Personal information
- Full name: Martin Nuka Lennert Pedersen
- Born: 24 May 1988 (age 38) Sisimiut, Qeqqata, Greenland Kingdom of Denmark
- Batting: Right-handed
- Bowling: Right-arm medium

International information
- National side: Denmark;

Career statistics
| Competition | Twenty20 |
| Matches | 3 |
| Runs scored | 28 |
| Batting average | 28.00 |
| 100s/50s | 0/0 |
| Top score | 23 |
| Catches/stumpings | 1/– |
- Source: Cricinfo, 18 March 2024

= Martin Pedersen (cricketer) =

Danish cricketer (born 1988)

Martin Nuka Lennert Pedersen (born 24 May 1988) is a Danish and Greenlandic cricketer. Pedersen is a right-handed batsman who bowls right-arm medium pace. He was born at Sisimiut, Qeqqata, Greenland. During his career, he represented Denmark internationally on multiple occasions, such as the 2012 World Twenty20 Qualifier and 2011 ICC World Cricket League Division Three.
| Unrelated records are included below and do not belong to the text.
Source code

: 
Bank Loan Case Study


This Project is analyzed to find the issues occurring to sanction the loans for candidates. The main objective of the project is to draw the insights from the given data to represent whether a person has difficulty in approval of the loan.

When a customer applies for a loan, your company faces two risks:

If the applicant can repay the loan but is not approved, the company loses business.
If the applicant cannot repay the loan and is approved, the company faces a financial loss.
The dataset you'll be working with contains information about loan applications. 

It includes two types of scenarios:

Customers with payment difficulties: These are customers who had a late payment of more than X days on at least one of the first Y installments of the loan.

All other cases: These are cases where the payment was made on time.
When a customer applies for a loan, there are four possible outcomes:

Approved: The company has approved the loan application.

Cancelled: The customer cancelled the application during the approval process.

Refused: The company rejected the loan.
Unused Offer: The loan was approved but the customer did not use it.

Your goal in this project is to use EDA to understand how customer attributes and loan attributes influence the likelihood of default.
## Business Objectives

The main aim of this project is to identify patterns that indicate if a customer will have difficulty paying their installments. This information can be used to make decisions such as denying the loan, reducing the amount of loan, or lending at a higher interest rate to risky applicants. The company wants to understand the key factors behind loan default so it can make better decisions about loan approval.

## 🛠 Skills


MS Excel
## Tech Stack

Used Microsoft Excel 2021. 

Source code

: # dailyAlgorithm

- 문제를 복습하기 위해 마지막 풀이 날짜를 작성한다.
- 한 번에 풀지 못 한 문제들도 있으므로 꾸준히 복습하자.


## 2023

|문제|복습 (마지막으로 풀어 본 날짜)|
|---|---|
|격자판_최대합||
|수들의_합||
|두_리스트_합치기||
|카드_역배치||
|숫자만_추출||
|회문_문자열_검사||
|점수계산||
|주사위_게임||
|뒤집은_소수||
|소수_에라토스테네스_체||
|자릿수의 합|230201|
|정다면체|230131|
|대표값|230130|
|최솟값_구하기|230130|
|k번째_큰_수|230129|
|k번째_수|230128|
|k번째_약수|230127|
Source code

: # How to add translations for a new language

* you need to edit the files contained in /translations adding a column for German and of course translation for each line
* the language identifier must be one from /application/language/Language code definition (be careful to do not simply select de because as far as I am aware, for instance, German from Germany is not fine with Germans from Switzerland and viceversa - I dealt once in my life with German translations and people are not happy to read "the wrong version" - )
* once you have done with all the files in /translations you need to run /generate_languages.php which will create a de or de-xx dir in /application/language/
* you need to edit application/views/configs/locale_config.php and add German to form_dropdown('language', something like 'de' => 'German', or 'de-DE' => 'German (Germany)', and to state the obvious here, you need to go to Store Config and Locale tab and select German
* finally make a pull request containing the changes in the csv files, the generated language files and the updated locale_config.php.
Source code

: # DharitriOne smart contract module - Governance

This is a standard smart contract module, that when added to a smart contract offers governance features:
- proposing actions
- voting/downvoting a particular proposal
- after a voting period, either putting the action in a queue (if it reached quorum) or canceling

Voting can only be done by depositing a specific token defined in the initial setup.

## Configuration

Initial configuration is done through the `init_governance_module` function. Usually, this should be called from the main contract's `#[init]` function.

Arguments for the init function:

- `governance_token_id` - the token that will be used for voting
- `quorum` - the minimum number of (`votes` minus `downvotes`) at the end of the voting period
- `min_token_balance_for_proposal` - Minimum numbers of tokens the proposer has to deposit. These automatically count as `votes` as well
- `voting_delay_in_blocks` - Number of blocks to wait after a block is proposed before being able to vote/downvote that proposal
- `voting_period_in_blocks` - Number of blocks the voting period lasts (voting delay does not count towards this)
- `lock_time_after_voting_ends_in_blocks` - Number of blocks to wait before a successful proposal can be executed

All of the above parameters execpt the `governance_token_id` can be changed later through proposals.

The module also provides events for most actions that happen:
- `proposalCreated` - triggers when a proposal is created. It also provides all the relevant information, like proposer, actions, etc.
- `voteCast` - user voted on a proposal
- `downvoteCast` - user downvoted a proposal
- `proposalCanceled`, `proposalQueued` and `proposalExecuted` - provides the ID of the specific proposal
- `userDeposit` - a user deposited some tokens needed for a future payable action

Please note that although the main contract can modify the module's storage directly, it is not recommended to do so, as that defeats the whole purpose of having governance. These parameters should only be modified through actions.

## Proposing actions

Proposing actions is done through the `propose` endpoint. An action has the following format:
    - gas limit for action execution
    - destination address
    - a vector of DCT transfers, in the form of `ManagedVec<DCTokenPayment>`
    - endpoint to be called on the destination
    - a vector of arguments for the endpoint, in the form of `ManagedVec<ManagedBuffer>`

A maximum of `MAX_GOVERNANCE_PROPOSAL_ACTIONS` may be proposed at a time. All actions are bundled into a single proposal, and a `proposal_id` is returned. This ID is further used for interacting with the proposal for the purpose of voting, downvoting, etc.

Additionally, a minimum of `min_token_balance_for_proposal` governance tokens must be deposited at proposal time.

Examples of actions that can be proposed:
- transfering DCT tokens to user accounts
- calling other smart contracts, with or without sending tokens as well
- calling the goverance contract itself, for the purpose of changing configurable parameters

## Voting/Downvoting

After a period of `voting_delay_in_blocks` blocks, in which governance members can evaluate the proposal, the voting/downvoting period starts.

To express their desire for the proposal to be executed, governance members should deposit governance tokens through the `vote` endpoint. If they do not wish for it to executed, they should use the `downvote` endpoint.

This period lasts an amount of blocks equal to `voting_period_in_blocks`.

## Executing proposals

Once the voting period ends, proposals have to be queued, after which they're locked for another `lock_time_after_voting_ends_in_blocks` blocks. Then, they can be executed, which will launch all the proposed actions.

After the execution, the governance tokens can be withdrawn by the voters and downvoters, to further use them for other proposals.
==Early life and youth career==
Pedersen was born on 24 May 1988 in Sisimiut, Qeqqata, Greenland of the Kingdom of Denmark.
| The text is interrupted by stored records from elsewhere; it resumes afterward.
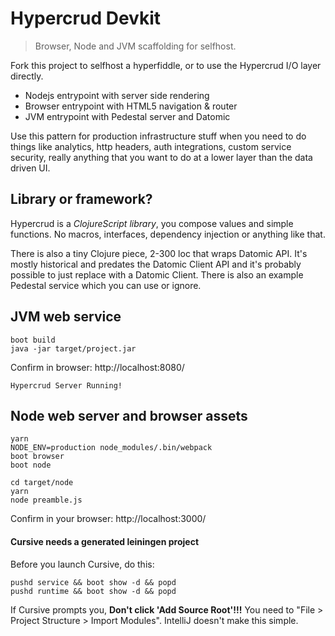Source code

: # Hypercrud Devkit
> Browser, Node and JVM scaffolding for selfhost.

Fork this project to selfhost a hyperfiddle, or to use the Hypercrud I/O layer directly.

* Nodejs entrypoint with server side rendering
* Browser entrypoint with HTML5 navigation & router
* JVM entrypoint with Pedestal server and Datomic

Use this pattern for production infrastructure stuff when you need to do things like analytics, http headers, auth integrations, custom service security, really anything that you want to do at a lower layer than the data driven UI.

## Library or framework?

Hypercrud is a *ClojureScript library*, you compose values and simple functions. No macros, interfaces, dependency injection or anything like that.

There is also a tiny Clojure piece, 2-300 loc that wraps Datomic API. It's mostly historical and predates the Datomic Client API and it's probably possible to just replace with a Datomic Client. There is also an example Pedestal service which you can use or ignore.

## JVM web service

    boot build
    java -jar target/project.jar

Confirm in browser: http://localhost:8080/

    Hypercrud Server Running!

## Node web server and browser assets

    yarn
    NODE_ENV=production node_modules/.bin/webpack
    boot browser
    boot node

    cd target/node
    yarn
    node preamble.js

Confirm in your browser: http://localhost:3000/

#### Cursive needs a generated leiningen project

Before you launch Cursive, do this:

    pushd service && boot show -d && popd
    pushd runtime && boot show -d && popd

If Cursive prompts you, **Don't click 'Add Source Root'!!!** You need to "File > Project Structure > Import Modules". IntelliJ doesn't make this simple.
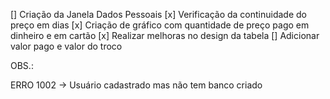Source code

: [] Criação da Janela Dados Pessoais
[x] Verificação da continuidade do preço em dias
[x] Criação de gráfico com quantidade de preço pago em dinheiro e em cartão
[x] Realizar melhoras no design da tabela
[] Adicionar valor pago e valor do troco

OBS.:

ERRO 1002 -> Usuário cadastrado mas não tem banco criado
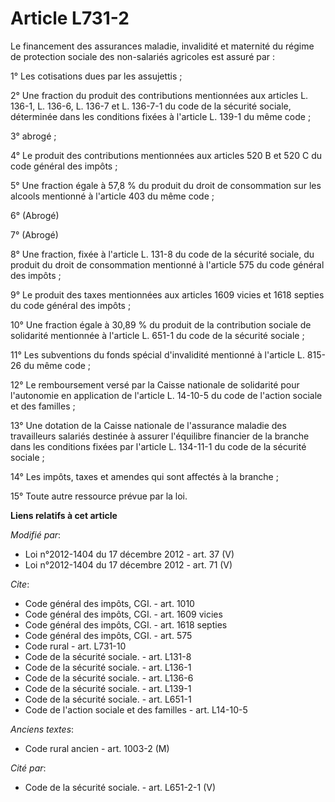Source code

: # Article L731-2

Le financement des assurances maladie, invalidité et maternité du régime de protection sociale des non-salariés agricoles est
assuré par : 

1° Les cotisations dues par les assujettis ; 

2° Une fraction du produit des contributions mentionnées aux articles L. 136-1, L. 136-6, L. 136-7 et L. 136-7-1 du code de
la sécurité sociale, déterminée dans les conditions fixées à l'article L. 139-1 du même code ; 

3° abrogé ; 

4° Le produit des contributions mentionnées aux articles 520 B et 520 C du code général des impôts ; 

5° Une fraction égale à 57,8 % du produit du droit de consommation sur les alcools mentionné à l'article 403 du même code ; 

6° (Abrogé) 

7° (Abrogé) 

8° Une fraction, fixée à l'article L. 131-8 du code de la sécurité sociale, du produit du droit de consommation mentionné à
l'article 575 du code général des impôts ; 

9° Le produit des taxes mentionnées aux  articles 1609 vicies  et 1618 septies du code général des impôts ; 

10° Une fraction égale à 30,89 % du produit de la contribution sociale de solidarité mentionnée à l'article L. 651-1 du code
de la sécurité sociale ; 

11° Les subventions du fonds spécial d'invalidité mentionné à l'article L. 815-26 du même code ; 

12° Le remboursement versé par la Caisse nationale de solidarité pour l'autonomie en application de l'article L. 14-10-5 du
code de l'action sociale et des familles ; 

13° Une dotation de la Caisse nationale de l'assurance maladie des travailleurs salariés destinée à assurer l'équilibre
financier de la branche dans les conditions fixées par l'article L. 134-11-1 du code de la sécurité sociale ; 

14° Les impôts, taxes et amendes qui sont affectés à la branche ; 

15° Toute autre ressource prévue par la loi.

**Liens relatifs à cet article**

_Modifié par_:

  - Loi n°2012-1404 du 17 décembre 2012 - art. 37 (V)
  - Loi n°2012-1404 du 17 décembre 2012 - art. 71 (V)

_Cite_:

  - Code général des impôts, CGI. - art. 1010
  - Code général des impôts, CGI. - art. 1609 vicies
  - Code général des impôts, CGI. - art. 1618 septies
  - Code général des impôts, CGI. - art. 575
  - Code rural - art. L731-10
  - Code de la sécurité sociale. - art. L131-8
  - Code de la sécurité sociale. - art. L136-1
  - Code de la sécurité sociale. - art. L136-6
  - Code de la sécurité sociale. - art. L139-1
  - Code de la sécurité sociale. - art. L651-1
  - Code de l'action sociale et des familles - art. L14-10-5

_Anciens textes_:

  - Code rural ancien - art. 1003-2 (M)

_Cité par_:

  - Code de la sécurité sociale. - art. L651-2-1 (V)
He made his international debut for the Denmark at the 2003 European Under-15 Championship and made a total of three appearances during the tournament. Two years later, he competed for Denmark at the first division of the 2005 European Under-17 Championship and made four appearances during the tournament. He also made appearances for Denmark at the 2007 European Under-19 Championship and 2008 and 2009 European A Championships.

==Career==
Having represented Denmark at the Under-19 level and for Denmark A, Pedersen was selected in 2010 to play for Denmark in the European Cricket Championship Division One. The following year he was part of Denmark's squad for World Cricket League Division Three in Hong Kong, making his full international debut against Italy. He made a total of six appearances during the tournament.

In March 2012, Denmark took part in the World Twenty20 Qualifier in the United Arab Emirates, with Pedersen selected for the tournament. He made his Twenty20 debut during it against Canada at the Sheikh Zayed Cricket Stadium. He made two further appearances during the competition, against Papua New Guinea and Oman, scoring 28 runs. In the same year, Pedersen started his club career and competed in the elite division of the Danish Cricket League. In his last years of his club career in 2013, he competed for Kolding.

Pedersen returned to cricket in 2015 as part of the Denmark A team against the Marylebone Cricket Club for three matches before retiring again.